11.    Disclaimers; Limitations of Liability
a.    Except as specifically set forth herein, Company makes no express or implied warranties in connection with its services. 
b.    In connection with all services performed by Company, Customer may obtain additional liability coverage, up to the actual or declared value of the shipment or transaction, by requesting such coverage and agreeing to make payment therefor, which request must be confirmed in writing by Company prior to rendering services for the covered transaction(s). 
c.    In the absence of additional coverage under (b) above, Company shall only be liable for any loss, damage, expense, or delay to the goods resulting from the negligence or other fault of Company, and such liability shall be limited to an amount equal to the lesser of fifty dollars ($50.00) per entry or shipment or the fee(s) charged for the services, whichever is less.
d.    In no event shall Company be liable or responsible for consequential, indirect, incidental, statutory, special, or punitive damages, even if it has been put on notice of the possibility of such damages, or for the acts of third parties. 
e.    Unless the service to be performed by Company on behalf of the Customer is delayed by reason of negligence of Company, Company shall not be responsible for any loss, damage, or expense incurred by the Customer because of such delay. In the event Company is found liable under this subsection, its liability is limited in accordance with the provisions herein at subsection (c). Due to the inherent nature of the transportation business, Company does not guarantee pick up, transportation, or delivery by a stipulated time. In no event shall Company be liable for any delays or related expenses caused by terminal equipment shortages or any delay in transit ports.
f.    Any additional expenses charged by the carrier, including but not limited to any charges relating to Customer’s request to terminate a shipment or any storage or demurrage resulting therefrom, are the full responsibility of Customer, and Customer shall indemnify Company for such costs and expenses regardless of whether Company timely communicated such request to carrier. 

12.    Payment terms

a.    Advancing Money
All charges must be paid by Customer in advance within 3 days from the issuance of the invoice. Specific payment arrangements may be outlined in the Customer's account in their personal dashboard. These arrangements, if any, will supersede the standard prepayment terms as stated here. It is the customer's responsibility to review and adhere to these specific payment terms, where applicable. Company shall be under no obligation to advance freight charges, customs duties, or taxes on any shipment, nor shall advance by Company be construed as a waiver of this provision.

b.    In the event of any changes to the nature of the goods or the details of the shipment after the booking has been confirmed, Company reserves the right to modify the service price at our discretion. This includes, but is not limited to, changes in weight, volume, need for special packaging, delivery route, or any other aspects that may affect the cost of service provision. Such price changes may be implemented without prior notice to the customer and without their prior approval.

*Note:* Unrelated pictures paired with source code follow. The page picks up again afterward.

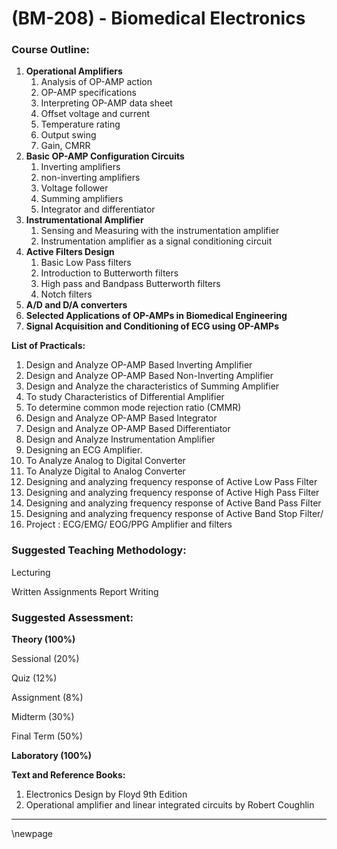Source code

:
# **(BM-208) - Biomedical Electronics**
### **Course Outline:**
1. **Operational Amplifiers**
   1. Analysis of OP-AMP action
   1. OP-AMP specifications
   1. Interpreting OP-AMP data sheet
   1. Offset voltage and current
   1. Temperature rating
   1. Output swing
   1. Gain, CMRR
1. **Basic OP-AMP Configuration Circuits**
   1. Inverting amplifiers
   1. non-inverting amplifiers
   1. Voltage follower
   1. Summing amplifiers
   1. Integrator and differentiator
1. **Instrumentational Amplifier**
   1. Sensing and Measuring with the instrumentation amplifier
   1. Instrumentation amplifier as a signal conditioning circuit
1. **Active Filters Design**
   1. Basic Low Pass filters
   1. Introduction to Butterworth filters
   1. High pass and Bandpass Butterworth filters
   1. Notch filters
1. **A/D and D/A converters**
1. **Selected Applications of OP-AMPs in Biomedical Engineering**
1. **Signal Acquisition and Conditioning of ECG using OP-AMPs**

**List of Practicals:**

1. Design and Analyze OP-AMP Based Inverting Amplifier
1. Design and Analyze OP-AMP Based Non-Inverting Amplifier
1. Design and Analyze the characteristics of Summing Amplifier
1. To study Characteristics of Differential Amplifier
1. To determine common mode rejection ratio (CMMR)
1. Design and Analyze OP-AMP Based Integrator
1. Design and Analyze OP-AMP Based Differentiator
1. Design and Analyze Instrumentation Amplifier
1. Designing an ECG Amplifier.
1. To Analyze Analog to Digital Converter
1. To Analyze Digital to Analog Converter
1. Designing and analyzing frequency response of Active Low Pass Filter
1. Designing and analyzing frequency response of Active High Pass Filter
1. Designing and analyzing frequency response of Active Band Pass Filter
1. Designing and analyzing frequency response of Active Band Stop Filter/
1. Project : ECG/EMG/ EOG/PPG Amplifier and filters
### **Suggested Teaching Methodology:**
Lecturing

Written Assignments Report Writing
### **Suggested Assessment:**
**Theory (100%)**

Sessional (20%)

Quiz (12%)

Assignment (8%)

Midterm (30%)

Final Term (50%)

**Laboratory (100%)**

**Text and Reference Books:**

1. Electronics Design by Floyd 9th Edition
1. Operational amplifier and linear integrated circuits by Robert Coughlin

___
\newpage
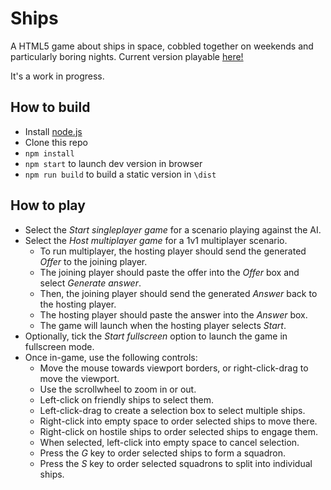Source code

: # Ships

A HTML5 game about ships in space, cobbled together on weekends and particularly boring nights. Current version playable [here!](http://themartin.github.io/ships/)

It's a work in progress.

## How to build

* Install [node.js](https://nodejs.org/)
* Clone this repo
* `npm install`
* `npm start` to launch dev version in browser
* `npm run build` to build a static version in `\dist`

## How to play

* Select the _Start singleplayer game_ for a scenario playing against the AI.
* Select the _Host multiplayer game_ for a 1v1 multiplayer scenario.
    * To run multiplayer, the hosting player should send the generated _Offer_ to the joining player.
    * The joining player should paste the offer into the _Offer_ box and select _Generate answer_.
    * Then, the joining player should send the generated _Answer_ back to the hosting player.
    * The hosting player should paste the answer into the _Answer_ box.
    * The game will launch when the hosting player selects _Start_.
* Optionally, tick the _Start fullscreen_ option to launch the game in fullscreen mode.
* Once in-game, use the following controls:
    * Move the mouse towards viewport borders, or right-click-drag to move the viewport.
    * Use the scrollwheel to zoom in or out.
    * Left-click on friendly ships to select them.
    * Left-click-drag to create a selection box to select multiple ships.
    * Right-click into empty space to order selected ships to move there.
    * Right-click on hostile ships to order selected ships to engage them.
    * When selected, left-click into empty space to cancel selection.
    * Press the _G_ key to order selected ships to form a squadron.
    * Press the _S_ key to order selected squadrons to split into individual ships.
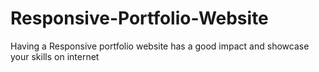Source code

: # Responsive-Portfolio-Website
Having a Responsive portfolio website has a good impact and showcase your skills on internet
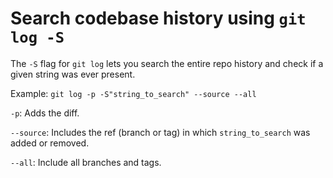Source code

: # Search codebase history using `git log -S`

The `-S` flag for `git log` lets you search the entire repo history and check if a given
string was ever present.

Example:
`git log -p -S"string_to_search" --source --all`

`-p`: Adds the diff.

`--source`: Includes the ref (branch or tag) in which `string_to_search` was added or removed.

`--all`: Include all branches and tags.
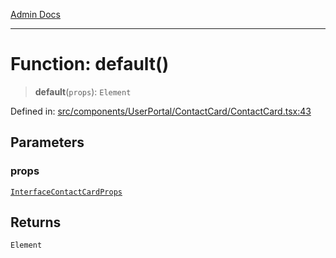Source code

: [Admin Docs](/)

***

# Function: default()

> **default**(`props`): `Element`

Defined in: [src/components/UserPortal/ContactCard/ContactCard.tsx:43](https://github.com/PalisadoesFoundation/talawa-admin/blob/main/src/components/UserPortal/ContactCard/ContactCard.tsx#L43)

## Parameters

### props

[`InterfaceContactCardProps`](../../../../../types/Chat/interface/interfaces/InterfaceContactCardProps.md)

## Returns

`Element`
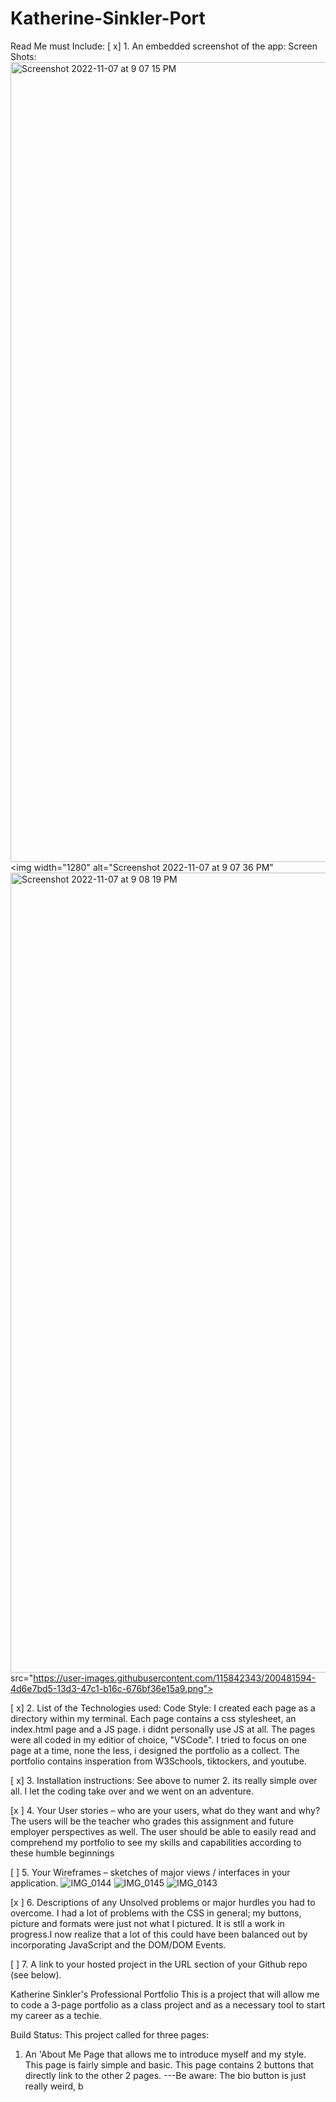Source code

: # Katherine-Sinkler-Port
Read Me must Include:
[ x] 1. An embedded screenshot of the app:
Screen Shots:
<img width="1280" alt="Screenshot 2022-11-07 at 9 07 15 PM" src="https://user-images.githubusercontent.com/115842343/200481550-f9efd78b-3328-43dd-bb11-a93fae22b1e4.png">
<img width="1280" alt="Screenshot 2022-11-07 at 9 07 36 PM" <img width="1280" alt="Screenshot 2022-11-07 at 9 08 19 PM" src="https://user-images.githubusercontent.com/115842343/200481631-31c88dd3-3a8b-4796-aaf9-10b2e7471d21.png">
src="https://user-images.githubusercontent.com/115842343/200481594-4d6e7bd5-13d3-47c1-b16c-676bf36e15a9.png">

[ x] 2. List of the Technologies used:
Code Style:
I created each page as a directory within my terminal. Each page contains a css stylesheet, an index.html page and a JS page.  i didnt personally use JS at all.  The pages were all coded in my editior of choice, "VSCode". I tried to focus on one page at a time, none the less, i designed the portfolio as a collect.  The portfolio contains insperation from W3Schools, tiktockers, and youtube.

[ x] 3. Installation instructions: See above to numer 2.
its really simple over all. I let the coding take over and we went on an adventure.

[x ] 4. Your User stories – who are your users, what do they want and why?
The users will be the teacher who grades this assignment and future employer perspectives as well. The user should be able to easily read and comprehend my portfolio to see my skills and capabilities according to these humble beginnings

[ ] 5. Your Wireframes – sketches of major views / interfaces in your application.
![IMG_0144](https://user-images.githubusercontent.com/115842343/200580312-99fe797c-12a2-40a5-b6ff-71e925f8c4a5.PNG)
![IMG_0145](https://user-images.githubusercontent.com/115842343/200580819-64706b67-1964-470f-bf58-9d8d013cee0f.PNG)
![IMG_0143](https://user-images.githubusercontent.com/115842343/200581214-4892a426-7672-4d9e-9a3b-2c5d816fa643.PNG)


[x ] 6. Descriptions of any Unsolved problems or major hurdles you had to overcome.
I had a lot of problems with the CSS in general; my buttons, picture and formats were just not what I pictured. It is stll a work in progress.I now realize that a lot of this could have been balanced out by incorporating JavaScript and the DOM/DOM Events.

[ ] 7. A link to your hosted project in the URL section of your Github repo (see below).


Katherine Sinkler's Professional Portfolio
This is a project that will allow me to code a 3-page portfolio as a class project and as a necessary tool to start my career as a techie.

Build Status: 
This project called for three pages:
1. An 'About Me Page that allows me to introduce myself and my style. 
This page is fairly simple and basic. This page contains 2 buttons that directly link to the other 2 pages.
---Be aware: The bio button is just really weird, b

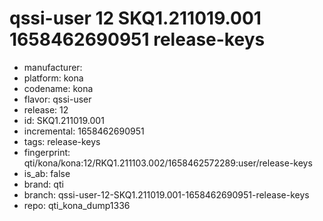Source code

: # qssi-user 12 SKQ1.211019.001 1658462690951 release-keys
- manufacturer: 
- platform: kona
- codename: kona
- flavor: qssi-user
- release: 12
- id: SKQ1.211019.001
- incremental: 1658462690951
- tags: release-keys
- fingerprint: qti/kona/kona:12/RKQ1.211103.002/1658462572289:user/release-keys
- is_ab: false
- brand: qti
- branch: qssi-user-12-SKQ1.211019.001-1658462690951-release-keys
- repo: qti_kona_dump1336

13.    Indemnification / Hold Harmless
a.    The Customer agrees to indemnify, defend, and hold Company harmless from any claims and/or liability, fines, penalties and/or attorneys’ fees arising from the transport, importation or exportation of Customer’s merchandise, and/or any conduct of the Customer, including but not limited to the inaccuracy of entry, export or security data supplied by Customer, which violates any Federal, State and/or other laws, and further agrees to indemnify and hold Company harmless against any and all liability, loss, damages, costs, claims, penalties, fines and/or expenses, including but not limited to reasonable attorneys’ fees, which Company may hereafter incur, suffer or be required to pay by reason of such claims; in the event that any claim, suit or proceeding is brought against Company, it shall give notice in writing to the Customer by email or mail at its address on file with Company. The confiscation or detention of the goods by any governmental authority shall not affect or diminish the liability of the Customer to Company to pay all charges or other money due promptly on demand.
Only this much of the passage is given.